_Your goal_:
Reproduce exactly the lines below from the one containing "All notable changes" through the one containing "See [Conventional Commits](https://conventionalcommits.org)", including both, and nothing else.

_Materials provided_:
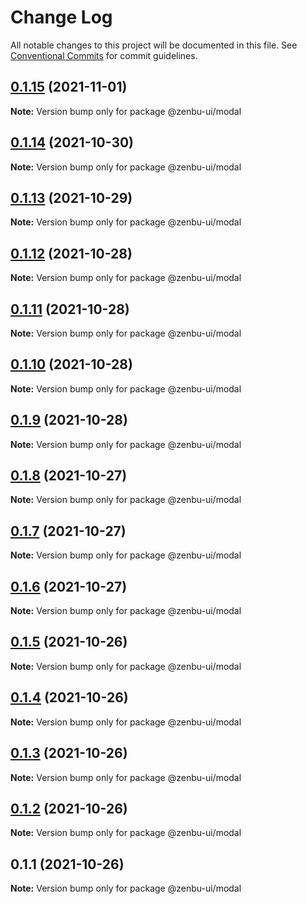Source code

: # Change Log

All notable changes to this project will be documented in this file.
See [Conventional Commits](https://conventionalcommits.org) for commit guidelines.

## [0.1.15](https://github.com/KodepandaID/zenbu-ui/compare/@zenbu-ui/modal@0.1.14...@zenbu-ui/modal@0.1.15) (2021-11-01)

**Note:** Version bump only for package @zenbu-ui/modal





## [0.1.14](https://github.com/KodepandaID/zenbu-ui/compare/@zenbu-ui/modal@0.1.13...@zenbu-ui/modal@0.1.14) (2021-10-30)

**Note:** Version bump only for package @zenbu-ui/modal





## [0.1.13](https://github.com/KodepandaID/zenbu-ui/compare/@zenbu-ui/modal@0.1.12...@zenbu-ui/modal@0.1.13) (2021-10-29)

**Note:** Version bump only for package @zenbu-ui/modal





## [0.1.12](https://github.com/KodepandaID/zenbu-ui/compare/@zenbu-ui/modal@0.1.11...@zenbu-ui/modal@0.1.12) (2021-10-28)

**Note:** Version bump only for package @zenbu-ui/modal





## [0.1.11](https://github.com/KodepandaID/zenbu-ui/compare/@zenbu-ui/modal@0.1.10...@zenbu-ui/modal@0.1.11) (2021-10-28)

**Note:** Version bump only for package @zenbu-ui/modal





## [0.1.10](https://github.com/KodepandaID/zenbu-ui/compare/@zenbu-ui/modal@0.1.9...@zenbu-ui/modal@0.1.10) (2021-10-28)

**Note:** Version bump only for package @zenbu-ui/modal





## [0.1.9](https://github.com/KodepandaID/zenbu-ui/compare/@zenbu-ui/modal@0.1.8...@zenbu-ui/modal@0.1.9) (2021-10-28)

**Note:** Version bump only for package @zenbu-ui/modal





## [0.1.8](https://github.com/KodepandaID/zenbu-ui/compare/@zenbu-ui/modal@0.1.7...@zenbu-ui/modal@0.1.8) (2021-10-27)

**Note:** Version bump only for package @zenbu-ui/modal





## [0.1.7](https://github.com/KodepandaID/zenbu-ui/compare/@zenbu-ui/modal@0.1.6...@zenbu-ui/modal@0.1.7) (2021-10-27)

**Note:** Version bump only for package @zenbu-ui/modal





## [0.1.6](https://github.com/KodepandaID/zenbu-ui/compare/@zenbu-ui/modal@0.1.5...@zenbu-ui/modal@0.1.6) (2021-10-27)

**Note:** Version bump only for package @zenbu-ui/modal





## [0.1.5](https://github.com/KodepandaID/zenbu-ui/compare/@zenbu-ui/modal@0.1.4...@zenbu-ui/modal@0.1.5) (2021-10-26)

**Note:** Version bump only for package @zenbu-ui/modal





## [0.1.4](https://github.com/KodepandaID/zenbu-ui/compare/@zenbu-ui/modal@0.1.3...@zenbu-ui/modal@0.1.4) (2021-10-26)

**Note:** Version bump only for package @zenbu-ui/modal





## [0.1.3](https://github.com/KodepandaID/zenbu-ui/compare/@zenbu-ui/modal@0.1.2...@zenbu-ui/modal@0.1.3) (2021-10-26)

**Note:** Version bump only for package @zenbu-ui/modal





## [0.1.2](https://github.com/KodepandaID/zenbu-ui/compare/@zenbu-ui/modal@0.1.1...@zenbu-ui/modal@0.1.2) (2021-10-26)

**Note:** Version bump only for package @zenbu-ui/modal





## 0.1.1 (2021-10-26)

**Note:** Version bump only for package @zenbu-ui/modal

_Completed exercise_:
All notable changes to this project will be documented in this file.
See [Conventional Commits](https://conventionalcommits.org) for commit guidelines.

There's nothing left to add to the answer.